Mutamento del giudice: rinnovazione con richiesta tempestiva, motivata e specifica (Cass. pen. Sez. VI n. 31842/2026)
Principi di diritto (Massima)
In caso di mutamento della persona fisica del giudice, la rinnovazione dell’istruttoria richiede un’istanza tempestiva, motivata e specifica, con indicazione nella lista dell’art. 468 cod. proc. pen. dei soggetti da riesaminare. Gli atti di ammissione già compiuti restano efficaci e il nuovo giudice esercita i poteri degli artt. 190 e 495 cod. proc. pen.. L’art. 495, comma 4-ter, cod. proc. pen. non opera nei casi regolati dall’art. 93-bis d.lgs. n. 150/2022. La richiesta di rimessione impone la sospensione obbligatoria soltanto alle condizioni dell’art. 47, comma 2, cod. proc. pen..
Il Fatto
Il procedimento riguardava la condanna dell’imputato per sostituzione di persona, ai sensi degli artt. 494 e 61, n. 2, cod. pen., e per truffa ex art. 640 cod. pen.. La Corte d’appello aveva confermato la responsabilità, riducendo soltanto il risarcimento riconosciuto alla parte civile. Il giudizio di rinvio seguiva l’annullamento della precedente sentenza d’appello, disposto da Sez. II n. 13344 del 05/03/2025 per omessa notifica all’imputato del decreto di citazione.

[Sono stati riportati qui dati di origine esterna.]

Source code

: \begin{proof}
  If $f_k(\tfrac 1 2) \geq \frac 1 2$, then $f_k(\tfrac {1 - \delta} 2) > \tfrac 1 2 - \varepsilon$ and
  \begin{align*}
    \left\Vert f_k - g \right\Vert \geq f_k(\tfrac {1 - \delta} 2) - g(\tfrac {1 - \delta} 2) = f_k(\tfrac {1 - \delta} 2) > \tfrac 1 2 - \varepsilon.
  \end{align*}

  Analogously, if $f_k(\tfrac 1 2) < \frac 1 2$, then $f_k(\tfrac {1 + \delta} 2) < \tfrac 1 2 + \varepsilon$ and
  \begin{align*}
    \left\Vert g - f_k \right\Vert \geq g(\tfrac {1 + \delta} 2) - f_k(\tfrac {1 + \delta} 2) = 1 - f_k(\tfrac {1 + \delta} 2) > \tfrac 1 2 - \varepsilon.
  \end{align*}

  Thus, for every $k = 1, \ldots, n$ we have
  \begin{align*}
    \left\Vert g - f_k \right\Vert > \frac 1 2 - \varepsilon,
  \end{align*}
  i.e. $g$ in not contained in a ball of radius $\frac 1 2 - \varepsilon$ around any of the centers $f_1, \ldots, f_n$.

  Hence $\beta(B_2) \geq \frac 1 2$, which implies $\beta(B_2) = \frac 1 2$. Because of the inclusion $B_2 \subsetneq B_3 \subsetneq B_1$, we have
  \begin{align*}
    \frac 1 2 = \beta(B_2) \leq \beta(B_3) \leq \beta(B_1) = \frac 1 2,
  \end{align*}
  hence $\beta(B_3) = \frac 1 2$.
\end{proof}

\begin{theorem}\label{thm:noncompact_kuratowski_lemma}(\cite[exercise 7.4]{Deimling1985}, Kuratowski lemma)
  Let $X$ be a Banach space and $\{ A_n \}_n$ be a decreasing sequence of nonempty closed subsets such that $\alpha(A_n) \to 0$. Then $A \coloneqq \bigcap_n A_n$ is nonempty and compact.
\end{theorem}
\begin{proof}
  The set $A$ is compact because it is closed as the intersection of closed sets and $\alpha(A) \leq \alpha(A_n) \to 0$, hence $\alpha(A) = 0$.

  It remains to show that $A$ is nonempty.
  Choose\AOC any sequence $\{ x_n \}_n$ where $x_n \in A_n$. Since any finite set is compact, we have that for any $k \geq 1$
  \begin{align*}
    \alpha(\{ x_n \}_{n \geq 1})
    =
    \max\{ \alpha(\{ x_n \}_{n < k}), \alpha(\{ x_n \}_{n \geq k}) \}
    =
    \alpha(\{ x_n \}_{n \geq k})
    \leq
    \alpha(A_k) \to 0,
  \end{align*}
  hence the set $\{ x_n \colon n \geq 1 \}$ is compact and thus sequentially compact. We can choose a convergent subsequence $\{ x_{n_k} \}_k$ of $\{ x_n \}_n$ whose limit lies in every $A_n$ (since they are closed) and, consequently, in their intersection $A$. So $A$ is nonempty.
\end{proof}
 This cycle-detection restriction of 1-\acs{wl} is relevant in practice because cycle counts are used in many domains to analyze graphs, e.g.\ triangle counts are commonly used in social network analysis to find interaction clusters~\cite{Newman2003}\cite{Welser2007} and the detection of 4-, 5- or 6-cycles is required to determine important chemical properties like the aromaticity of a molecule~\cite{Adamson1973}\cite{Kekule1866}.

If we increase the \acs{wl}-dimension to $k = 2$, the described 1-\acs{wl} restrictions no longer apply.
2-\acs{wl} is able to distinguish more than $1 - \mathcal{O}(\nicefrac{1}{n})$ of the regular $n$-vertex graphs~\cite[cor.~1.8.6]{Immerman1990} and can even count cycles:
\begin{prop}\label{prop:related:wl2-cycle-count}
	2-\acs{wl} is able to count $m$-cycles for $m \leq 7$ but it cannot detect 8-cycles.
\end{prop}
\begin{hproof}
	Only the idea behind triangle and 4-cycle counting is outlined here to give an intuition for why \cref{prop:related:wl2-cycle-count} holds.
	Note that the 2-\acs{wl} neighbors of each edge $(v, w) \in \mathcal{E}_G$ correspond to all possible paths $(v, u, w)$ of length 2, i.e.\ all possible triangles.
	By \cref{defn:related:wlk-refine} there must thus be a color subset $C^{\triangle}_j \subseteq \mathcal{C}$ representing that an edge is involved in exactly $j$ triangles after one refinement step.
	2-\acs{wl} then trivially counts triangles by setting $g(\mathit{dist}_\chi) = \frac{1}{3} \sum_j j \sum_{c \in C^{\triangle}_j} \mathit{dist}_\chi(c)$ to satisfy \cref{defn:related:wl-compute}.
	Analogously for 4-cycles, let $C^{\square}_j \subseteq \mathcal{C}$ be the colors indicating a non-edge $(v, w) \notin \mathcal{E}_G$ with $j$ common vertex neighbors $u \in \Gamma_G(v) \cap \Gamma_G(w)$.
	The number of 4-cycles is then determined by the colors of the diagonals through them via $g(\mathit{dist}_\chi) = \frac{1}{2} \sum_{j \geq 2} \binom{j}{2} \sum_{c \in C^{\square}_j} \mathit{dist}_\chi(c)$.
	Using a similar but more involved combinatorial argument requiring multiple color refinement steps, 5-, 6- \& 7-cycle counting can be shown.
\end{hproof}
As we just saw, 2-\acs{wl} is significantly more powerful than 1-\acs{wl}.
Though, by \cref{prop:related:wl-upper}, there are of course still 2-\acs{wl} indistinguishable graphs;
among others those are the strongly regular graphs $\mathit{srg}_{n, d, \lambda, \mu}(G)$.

Nel nuovo giudizio d’appello la condanna era stata nuovamente confermata. Il ricorrente denunciava l’omessa notificazione dell’avviso di deposito e contestava gli effetti della precedente nullità della citazione. Deduceva inoltre che il primo grado avrebbe dovuto essere sospeso per la pendenza di una richiesta di rimessione. Infine, lamentava la mancata rinnovazione dell’istruttoria dopo il mutamento del giudice.
La Motivazione della Corte
La Corte esclude anzitutto che fosse dovuto l’avviso di deposito. La motivazione d’appello era stata depositata il 6 febbraio 2026, entro il termine di novanta giorni decorrente dalla decisione del 10 novembre 2025. Non ricorreva quindi il presupposto dell’art. 548, comma 2, cod. proc. pen.. L’impugnazione del 24 marzo 2026 era stata comunque considerata tempestiva. Dopo l’annullamento era stato inoltre emesso un nuovo decreto di citazione, notificato personalmente il 27 agosto 2025. La deduzione sulla conoscenza inadeguata del giudizio era generica. L’art. 185 cod. proc. pen. non estendeva la nullità al primo grado, anteriore al segmento processuale viziato.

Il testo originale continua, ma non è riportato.